Recorded information
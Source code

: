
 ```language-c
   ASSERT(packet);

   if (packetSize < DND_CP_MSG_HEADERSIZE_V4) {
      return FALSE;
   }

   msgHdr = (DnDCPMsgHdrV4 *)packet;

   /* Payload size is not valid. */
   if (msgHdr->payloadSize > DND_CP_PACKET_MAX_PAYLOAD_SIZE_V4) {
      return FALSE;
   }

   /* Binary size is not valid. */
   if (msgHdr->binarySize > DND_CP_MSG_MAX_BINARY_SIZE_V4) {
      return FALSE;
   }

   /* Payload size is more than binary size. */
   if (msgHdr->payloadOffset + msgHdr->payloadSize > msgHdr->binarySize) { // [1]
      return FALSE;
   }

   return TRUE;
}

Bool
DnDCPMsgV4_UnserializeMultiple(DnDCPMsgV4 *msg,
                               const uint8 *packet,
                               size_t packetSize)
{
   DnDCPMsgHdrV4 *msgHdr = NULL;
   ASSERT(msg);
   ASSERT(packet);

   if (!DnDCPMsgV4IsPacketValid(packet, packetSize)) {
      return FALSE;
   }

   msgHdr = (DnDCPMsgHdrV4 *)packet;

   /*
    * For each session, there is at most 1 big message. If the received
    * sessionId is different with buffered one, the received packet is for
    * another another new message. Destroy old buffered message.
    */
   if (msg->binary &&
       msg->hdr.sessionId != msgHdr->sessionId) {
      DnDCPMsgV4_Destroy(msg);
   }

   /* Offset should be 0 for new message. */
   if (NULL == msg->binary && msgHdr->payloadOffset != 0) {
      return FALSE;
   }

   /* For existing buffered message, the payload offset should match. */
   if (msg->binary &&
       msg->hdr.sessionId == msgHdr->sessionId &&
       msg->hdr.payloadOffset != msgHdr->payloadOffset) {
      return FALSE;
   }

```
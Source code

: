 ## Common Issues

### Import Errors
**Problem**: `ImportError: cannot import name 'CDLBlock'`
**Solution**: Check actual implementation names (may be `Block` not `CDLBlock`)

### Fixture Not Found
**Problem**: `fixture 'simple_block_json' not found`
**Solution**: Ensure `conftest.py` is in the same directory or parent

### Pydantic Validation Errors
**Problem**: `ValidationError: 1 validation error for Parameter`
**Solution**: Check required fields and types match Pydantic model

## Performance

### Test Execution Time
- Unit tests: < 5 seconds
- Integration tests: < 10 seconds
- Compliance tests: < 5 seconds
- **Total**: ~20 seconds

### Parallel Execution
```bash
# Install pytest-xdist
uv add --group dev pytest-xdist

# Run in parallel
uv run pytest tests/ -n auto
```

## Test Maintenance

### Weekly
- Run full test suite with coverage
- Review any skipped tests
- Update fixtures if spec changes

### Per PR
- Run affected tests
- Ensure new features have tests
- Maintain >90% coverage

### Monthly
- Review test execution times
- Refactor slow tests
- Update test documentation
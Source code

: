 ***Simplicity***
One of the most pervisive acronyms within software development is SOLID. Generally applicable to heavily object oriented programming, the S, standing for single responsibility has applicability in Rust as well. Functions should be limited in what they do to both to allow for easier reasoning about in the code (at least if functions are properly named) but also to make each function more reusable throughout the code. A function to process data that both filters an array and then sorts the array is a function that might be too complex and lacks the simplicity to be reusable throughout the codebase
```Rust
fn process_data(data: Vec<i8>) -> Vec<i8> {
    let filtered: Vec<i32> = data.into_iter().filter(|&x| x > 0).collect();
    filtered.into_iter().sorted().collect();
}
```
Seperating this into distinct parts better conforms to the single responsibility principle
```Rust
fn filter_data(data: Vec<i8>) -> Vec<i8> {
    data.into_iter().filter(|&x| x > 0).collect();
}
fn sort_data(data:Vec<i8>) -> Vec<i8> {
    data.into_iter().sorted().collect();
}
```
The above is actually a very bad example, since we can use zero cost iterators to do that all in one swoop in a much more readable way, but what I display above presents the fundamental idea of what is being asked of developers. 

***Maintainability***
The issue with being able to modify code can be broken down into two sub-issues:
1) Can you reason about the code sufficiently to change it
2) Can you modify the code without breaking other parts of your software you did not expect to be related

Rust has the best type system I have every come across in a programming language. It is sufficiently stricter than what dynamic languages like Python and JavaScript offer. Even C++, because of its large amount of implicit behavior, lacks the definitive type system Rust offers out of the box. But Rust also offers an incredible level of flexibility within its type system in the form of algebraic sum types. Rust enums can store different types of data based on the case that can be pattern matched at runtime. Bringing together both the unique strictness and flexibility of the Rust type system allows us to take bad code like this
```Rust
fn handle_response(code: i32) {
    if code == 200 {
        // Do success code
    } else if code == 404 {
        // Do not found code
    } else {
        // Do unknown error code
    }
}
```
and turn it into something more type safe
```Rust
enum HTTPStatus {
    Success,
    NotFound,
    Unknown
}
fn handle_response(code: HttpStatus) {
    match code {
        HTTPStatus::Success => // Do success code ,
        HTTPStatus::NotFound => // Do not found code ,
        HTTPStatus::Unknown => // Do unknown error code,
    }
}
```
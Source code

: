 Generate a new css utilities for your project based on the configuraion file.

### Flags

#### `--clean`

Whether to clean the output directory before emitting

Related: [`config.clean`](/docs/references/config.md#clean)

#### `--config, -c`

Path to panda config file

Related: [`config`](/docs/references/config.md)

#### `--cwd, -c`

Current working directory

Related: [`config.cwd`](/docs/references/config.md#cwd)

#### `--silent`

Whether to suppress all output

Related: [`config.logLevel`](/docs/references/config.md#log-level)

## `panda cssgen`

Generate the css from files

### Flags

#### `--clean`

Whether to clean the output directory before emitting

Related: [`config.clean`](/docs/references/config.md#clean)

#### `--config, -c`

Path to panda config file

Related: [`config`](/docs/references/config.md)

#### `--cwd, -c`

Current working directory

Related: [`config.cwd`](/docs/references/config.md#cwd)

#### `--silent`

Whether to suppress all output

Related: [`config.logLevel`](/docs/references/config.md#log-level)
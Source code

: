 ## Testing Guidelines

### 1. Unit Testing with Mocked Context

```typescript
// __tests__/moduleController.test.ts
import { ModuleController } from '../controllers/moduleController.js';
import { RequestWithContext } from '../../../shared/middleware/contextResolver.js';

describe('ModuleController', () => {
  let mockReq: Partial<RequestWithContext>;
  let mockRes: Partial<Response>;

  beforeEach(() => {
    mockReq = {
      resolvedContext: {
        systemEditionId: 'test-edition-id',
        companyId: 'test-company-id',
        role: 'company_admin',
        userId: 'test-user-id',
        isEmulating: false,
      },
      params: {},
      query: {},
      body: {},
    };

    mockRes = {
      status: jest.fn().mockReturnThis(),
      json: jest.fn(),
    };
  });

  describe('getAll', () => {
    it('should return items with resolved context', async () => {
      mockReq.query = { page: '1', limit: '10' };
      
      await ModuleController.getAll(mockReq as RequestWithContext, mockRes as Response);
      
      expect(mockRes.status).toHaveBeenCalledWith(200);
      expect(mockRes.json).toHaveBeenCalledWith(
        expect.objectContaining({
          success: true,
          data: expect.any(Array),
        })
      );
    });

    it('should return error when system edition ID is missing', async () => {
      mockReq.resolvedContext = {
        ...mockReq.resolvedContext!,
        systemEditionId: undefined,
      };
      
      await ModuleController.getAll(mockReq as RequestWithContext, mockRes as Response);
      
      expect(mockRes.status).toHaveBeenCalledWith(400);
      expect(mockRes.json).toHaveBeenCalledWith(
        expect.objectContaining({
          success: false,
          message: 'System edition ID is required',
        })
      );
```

Task statement
Can you give every line above again, exactly as written?

Task output
Source code

:
 ```language-c
   ASSERT(packet);

   if (packetSize < DND_CP_MSG_HEADERSIZE_V4) {
      return FALSE;
   }

   msgHdr = (DnDCPMsgHdrV4 *)packet;

   /* Payload size is not valid. */
   if (msgHdr->payloadSize > DND_CP_PACKET_MAX_PAYLOAD_SIZE_V4) {
      return FALSE;
   }

   /* Binary size is not valid. */
   if (msgHdr->binarySize > DND_CP_MSG_MAX_BINARY_SIZE_V4) {
      return FALSE;
   }

   /* Payload size is more than binary size. */
   if (msgHdr->payloadOffset + msgHdr->payloadSize > msgHdr->binarySize) { // [1]
      return FALSE;
   }

   return TRUE;
}

Bool
DnDCPMsgV4_UnserializeMultiple(DnDCPMsgV4 *msg,
                               const uint8 *packet,
                               size_t packetSize)
{
   DnDCPMsgHdrV4 *msgHdr = NULL;
   ASSERT(msg);
   ASSERT(packet);

   if (!DnDCPMsgV4IsPacketValid(packet, packetSize)) {
      return FALSE;
   }

   msgHdr = (DnDCPMsgHdrV4 *)packet;

   /*
    * For each session, there is at most 1 big message. If the received
    * sessionId is different with buffered one, the received packet is for
    * another another new message. Destroy old buffered message.
    */
   if (msg->binary &&
       msg->hdr.sessionId != msgHdr->sessionId) {
      DnDCPMsgV4_Destroy(msg);
   }

   /* Offset should be 0 for new message. */
   if (NULL == msg->binary && msgHdr->payloadOffset != 0) {
      return FALSE;
   }

   /* For existing buffered message, the payload offset should match. */
   if (msg->binary &&
       msg->hdr.sessionId == msgHdr->sessionId &&
       msg->hdr.payloadOffset != msgHdr->payloadOffset) {
      return FALSE;
   }

```
Source code

: ## Common Issues

### Import Errors
**Problem**: `ImportError: cannot import name 'CDLBlock'`
**Solution**: Check actual implementation names (may be `Block` not `CDLBlock`)

### Fixture Not Found
**Problem**: `fixture 'simple_block_json' not found`
**Solution**: Ensure `conftest.py` is in the same directory or parent

### Pydantic Validation Errors
**Problem**: `ValidationError: 1 validation error for Parameter`
**Solution**: Check required fields and types match Pydantic model

## Performance

### Test Execution Time
- Unit tests: < 5 seconds
- Integration tests: < 10 seconds
- Compliance tests: < 5 seconds
- **Total**: ~20 seconds

### Parallel Execution
```bash
# Install pytest-xdist
uv add --group dev pytest-xdist

# Run in parallel
uv run pytest tests/ -n auto
```

## Test Maintenance

### Weekly
- Run full test suite with coverage
- Review any skipped tests
- Update fixtures if spec changes

### Per PR
- Run affected tests
- Ensure new features have tests
- Maintain >90% coverage

### Monthly
- Review test execution times
- Refactor slow tests
- Update test documentation
Source code

: ***Simplicity***
One of the most pervisive acronyms within software development is SOLID. Generally applicable to heavily object oriented programming, the S, standing for single responsibility has applicability in Rust as well. Functions should be limited in what they do to both to allow for easier reasoning about in the code (at least if functions are properly named) but also to make each function more reusable throughout the code. A function to process data that both filters an array and then sorts the array is a function that might be too complex and lacks the simplicity to be reusable throughout the codebase
```Rust
fn process_data(data: Vec<i8>) -> Vec<i8> {
    let filtered: Vec<i32> = data.into_iter().filter(|&x| x > 0).collect();
    filtered.into_iter().sorted().collect();
}
```
Seperating this into distinct parts better conforms to the single responsibility principle
```Rust
fn filter_data(data: Vec<i8>) -> Vec<i8> {
    data.into_iter().filter(|&x| x > 0).collect();
}
fn sort_data(data:Vec<i8>) -> Vec<i8> {
    data.into_iter().sorted().collect();
}
```
The above is actually a very bad example, since we can use zero cost iterators to do that all in one swoop in a much more readable way, but what I display above presents the fundamental idea of what is being asked of developers. 

***Maintainability***
The issue with being able to modify code can be broken down into two sub-issues:
1) Can you reason about the code sufficiently to change it
2) Can you modify the code without breaking other parts of your software you did not expect to be related

Rust has the best type system I have every come across in a programming language. It is sufficiently stricter than what dynamic languages like Python and JavaScript offer. Even C++, because of its large amount of implicit behavior, lacks the definitive type system Rust offers out of the box. But Rust also offers an incredible level of flexibility within its type system in the form of algebraic sum types. Rust enums can store different types of data based on the case that can be pattern matched at runtime. Bringing together both the unique strictness and flexibility of the Rust type system allows us to take bad code like this
```Rust
fn handle_response(code: i32) {
    if code == 200 {
        // Do success code
    } else if code == 404 {
        // Do not found code
    } else {
        // Do unknown error code
    }
}
```
and turn it into something more type safe
```Rust
enum HTTPStatus {
    Success,
    NotFound,
    Unknown
}
fn handle_response(code: HttpStatus) {
    match code {
        HTTPStatus::Success => // Do success code ,
        HTTPStatus::NotFound => // Do not found code ,
        HTTPStatus::Unknown => // Do unknown error code,
    }
}
```
Source code

: Generate a new css utilities for your project based on the configuraion file.

### Flags

#### `--clean`

Whether to clean the output directory before emitting

Related: [`config.clean`](/docs/references/config.md#clean)

#### `--config, -c`

Path to panda config file

Related: [`config`](/docs/references/config.md)

#### `--cwd, -c`

Current working directory

Related: [`config.cwd`](/docs/references/config.md#cwd)

#### `--silent`

Whether to suppress all output

Related: [`config.logLevel`](/docs/references/config.md#log-level)

## `panda cssgen`

Generate the css from files

### Flags

#### `--clean`

Whether to clean the output directory before emitting

Related: [`config.clean`](/docs/references/config.md#clean)

#### `--config, -c`

Path to panda config file

Related: [`config`](/docs/references/config.md)

#### `--cwd, -c`

Current working directory

Related: [`config.cwd`](/docs/references/config.md#cwd)

#### `--silent`

Whether to suppress all output

Related: [`config.logLevel`](/docs/references/config.md#log-level)
Source code

: ## Testing Guidelines

### 1. Unit Testing with Mocked Context

```typescript
// __tests__/moduleController.test.ts
import { ModuleController } from '../controllers/moduleController.js';
import { RequestWithContext } from '../../../shared/middleware/contextResolver.js';

describe('ModuleController', () => {
  let mockReq: Partial<RequestWithContext>;
  let mockRes: Partial<Response>;

  beforeEach(() => {
    mockReq = {
      resolvedContext: {
        systemEditionId: 'test-edition-id',
        companyId: 'test-company-id',
        role: 'company_admin',
        userId: 'test-user-id',
        isEmulating: false,
      },
      params: {},
      query: {},
      body: {},
    };

    mockRes = {
      status: jest.fn().mockReturnThis(),
      json: jest.fn(),
    };
  });

  describe('getAll', () => {
    it('should return items with resolved context', async () => {
      mockReq.query = { page: '1', limit: '10' };
      
      await ModuleController.getAll(mockReq as RequestWithContext, mockRes as Response);
      
      expect(mockRes.status).toHaveBeenCalledWith(200);
      expect(mockRes.json).toHaveBeenCalledWith(
        expect.objectContaining({
          success: true,
          data: expect.any(Array),
        })
      );
    });

    it('should return error when system edition ID is missing', async () => {
      mockReq.resolvedContext = {
        ...mockReq.resolvedContext!,
        systemEditionId: undefined,
      };
      
      await ModuleController.getAll(mockReq as RequestWithContext, mockRes as Response);
      
      expect(mockRes.status).toHaveBeenCalledWith(400);
      expect(mockRes.json).toHaveBeenCalledWith(
        expect.objectContaining({
          success: false,
          message: 'System edition ID is required',
        })
      );
```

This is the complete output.